▸ DATA
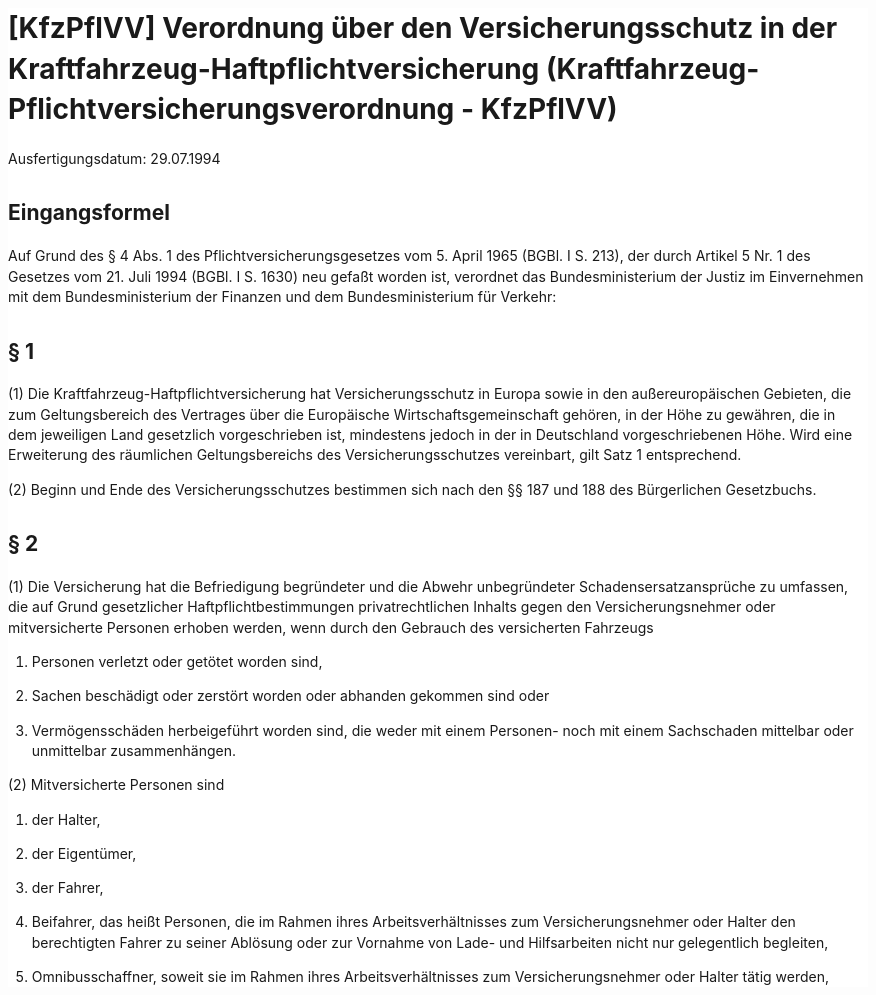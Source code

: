 # [KfzPflVV] Verordnung über den Versicherungsschutz in der Kraftfahrzeug-Haftpflichtversicherung  (Kraftfahrzeug-Pflichtversicherungsverordnung - KfzPflVV)

Ausfertigungsdatum: 29.07.1994

 

## Eingangsformel

Auf Grund des § 4 Abs. 1 des Pflichtversicherungsgesetzes vom 5. April 1965 (BGBl. I S. 213), der durch Artikel 5 Nr. 1 des Gesetzes vom 21. Juli 1994 (BGBl. I S. 1630) neu gefaßt worden ist, verordnet das Bundesministerium der Justiz im Einvernehmen mit dem Bundesministerium der Finanzen und dem Bundesministerium für Verkehr:


## § 1

(1) Die Kraftfahrzeug-Haftpflichtversicherung hat Versicherungsschutz in Europa sowie in den außereuropäischen Gebieten, die zum Geltungsbereich des Vertrages über die Europäische Wirtschaftsgemeinschaft gehören, in der Höhe zu gewähren, die in dem jeweiligen Land gesetzlich vorgeschrieben ist, mindestens jedoch in der in Deutschland vorgeschriebenen Höhe. Wird eine Erweiterung des räumlichen Geltungsbereichs des Versicherungsschutzes vereinbart, gilt Satz 1 entsprechend.

(2) Beginn und Ende des Versicherungsschutzes bestimmen sich nach den §§ 187 und 188 des Bürgerlichen Gesetzbuchs.


## § 2

(1) Die Versicherung hat die Befriedigung begründeter und die Abwehr unbegründeter Schadensersatzansprüche zu umfassen, die auf Grund gesetzlicher Haftpflichtbestimmungen privatrechtlichen Inhalts gegen den Versicherungsnehmer oder mitversicherte Personen erhoben werden, wenn durch den Gebrauch des versicherten Fahrzeugs

1. Personen verletzt oder getötet worden sind,

2. Sachen beschädigt oder zerstört worden oder abhanden gekommen sind oder

3. Vermögensschäden herbeigeführt worden sind, die weder mit einem Personen- noch mit einem Sachschaden mittelbar oder unmittelbar zusammenhängen.

(2) Mitversicherte Personen sind

1. der Halter,

2. der Eigentümer,

3. der Fahrer,

4. Beifahrer, das heißt Personen, die im Rahmen ihres Arbeitsverhältnisses zum Versicherungsnehmer oder Halter den berechtigten Fahrer zu seiner Ablösung oder zur Vornahme von Lade- und Hilfsarbeiten nicht nur gelegentlich begleiten,

5. Omnibusschaffner, soweit sie im Rahmen ihres Arbeitsverhältnisses zum Versicherungsnehmer oder Halter tätig werden,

▸ INSTRUCTIONS TO FOLLOW
Only a number is wanted: how many lines of the data above contain "ihres"?

▸ EXERCISE OUTPUT
2